We now show how to simplify the process of creating a SARIMA model by using Real Statistics capabilities.
Worksheet Functions
Real Statistics Functions: The Real Statistics Resource Pack supplies the following array functions:
ADIFF(R1, d, D, per): returns a column array that corresponds to the time series data in R1 after ordinary differencing d times and seasonal differencing D times based on a seasonal period of per.
This function is an extension to the version described in ARIMA Differencing.
SARMA_RES(R1, Rar, Rma, Rsa, Rsm, per, cons): returns a column array with the residuals that correspond to the time series data in the column array R1 based on a SARMA model with AR coefficients in Rar, MA coefficients in Rma, seasonal AR coefficients in Rsa, seasonal MA coefficients in Rsm, the constant coefficient in cons and the seasonal period per.
Prediction functions
SARMA_PRED(R1, Rar, Rma, Rsa, Rsm, per, cons, f): returns a column array with the predicted values that correspond to the time series data in the column array R1 plus the next f forecast values based on a SARMA model with AR coefficients in Rar, MA coefficients in Rma, seasonal AR coefficients in Rsa, seasonal MA coefficients in Rsm, the constant coefficient in cons and the seasonal period per. If f is omitted then the highlighted (output) range is filled with forecasted values (i.e. f is set equal to the number of rows in the highlighted range minus the number of rows in R1).
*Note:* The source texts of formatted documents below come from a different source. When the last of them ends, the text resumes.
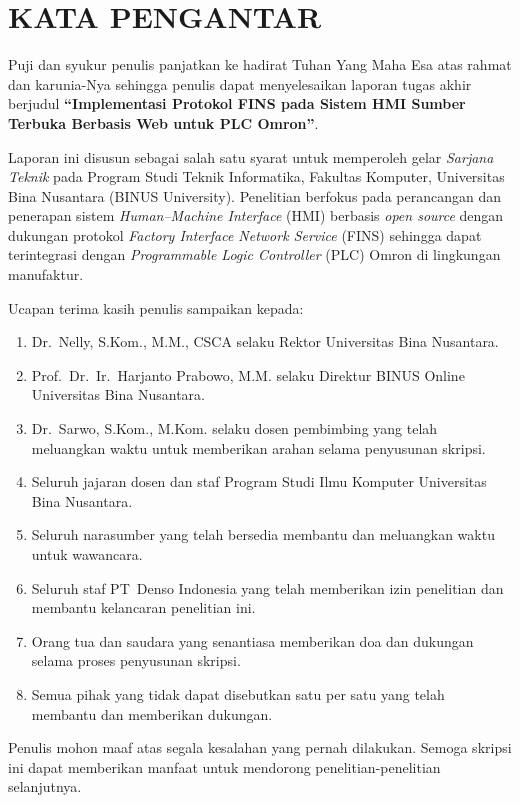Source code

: \chapter*{KATA PENGANTAR}

Puji dan syukur penulis panjatkan ke hadirat Tuhan Yang Maha Esa atas rahmat dan karunia-Nya sehingga penulis dapat menyelesaikan laporan tugas akhir berjudul \textbf{``Implementasi Protokol FINS pada Sistem HMI Sumber Terbuka Berbasis Web untuk PLC Omron''}.

Laporan ini disusun sebagai salah satu syarat untuk memperoleh gelar \textit{Sarjana Teknik} pada Program Studi Teknik Informatika, Fakultas Komputer, Universitas Bina Nusantara (BINUS University). Penelitian berfokus pada perancangan dan penerapan sistem \textit{Human–Machine Interface} (HMI) berbasis \textit{open source} dengan dukungan protokol \textit{Factory Interface Network Service} (FINS) sehingga dapat terintegrasi dengan \textit{Programmable Logic Controller} (PLC) Omron di lingkungan manufaktur.

Ucapan terima kasih penulis sampaikan kepada:
\begin{enumerate}
    \item Dr.~Nelly, S.Kom., M.M., CSCA selaku Rektor Universitas Bina Nusantara.
    \item Prof.~Dr.~Ir.~Harjanto Prabowo, M.M. selaku Direktur BINUS Online Universitas Bina Nusantara.
    \item Dr.~Sarwo, S.Kom., M.Kom. selaku dosen pembimbing yang telah meluangkan waktu untuk memberikan arahan selama penyusunan skripsi.
    \item Seluruh jajaran dosen dan staf Program Studi Ilmu Komputer Universitas Bina Nusantara.
    \item Seluruh narasumber yang telah bersedia membantu dan meluangkan waktu untuk wawancara.
    \item Seluruh staf PT~Denso Indonesia yang telah memberikan izin penelitian dan membantu kelancaran penelitian ini.
    \item Orang tua dan saudara yang senantiasa memberikan doa dan dukungan selama proses penyusunan skripsi.
    \item Semua pihak yang tidak dapat disebutkan satu per satu yang telah membantu dan memberikan dukungan.
\end{enumerate}

Penulis mohon maaf atas segala kesalahan yang pernah dilakukan. Semoga skripsi ini dapat memberikan manfaat untuk mendorong penelitian-penelitian selanjutnya.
SARIMA_PRED(R0, R1, d, D, per): returns a column array with the forecasted values for the SARIMA(p, d, q) ⨯(P, D, Q)per model of the time series data in R1 that correspond to the forecast values in R0 for the SARMA(p, q) ⨯(P, Q)per model.
All the above arrays are column arrays. Any of the Rar, Rma, Rsa, Rsm arrays may be omitted, although at least one of these can’t be omitted. per defaults to 12 and cons defaults to 0 (i.e. no constant).
Example
The above functions make it easier to create a SARIMA model and forecast. We can illustrate this for Example 1 of SARIMA Model Example which shows how to create a SARIMA(1, 1, 1) ⨯ (1, 1, 1)4 model and forecast, using the following formulas:
=ADIFF(B4:B33,1,1,4) to create the time series in range AH4:AH28 of Figure 4 of SARIMA Model Example
=SARMA_RES(AH4:AH28,AL4,AL5,AL6,AL7,4,AL3) to create the array of residuals in range AI4:AI28 of Figure 4 of SARIMA Model Example
=SARMA_PRED(AH4:AH28,AL4,AL5,AL6,AL7,4,AL3) to create an array of predicted values that take the values in the array AH4:AH32 – AI4:AI32 of Figure 4 of SARIMA Model Example. In particular, the last 4 of these values are those found in range AH29:AH32.
=SARIMA_PRED(AH29:AH32,B4:B33,1,1,4) to create the array of forecast values shown in range AO10:AO13 of Figure 3 of SARIMA Forecast Example.
Data Analysis Tool
Real Statistics Data Analysis Tool: The Real Statistics Resource Pack provides the Seasonal Arima (Sarima) data analysis tool which creates a SARIMA model and forecast.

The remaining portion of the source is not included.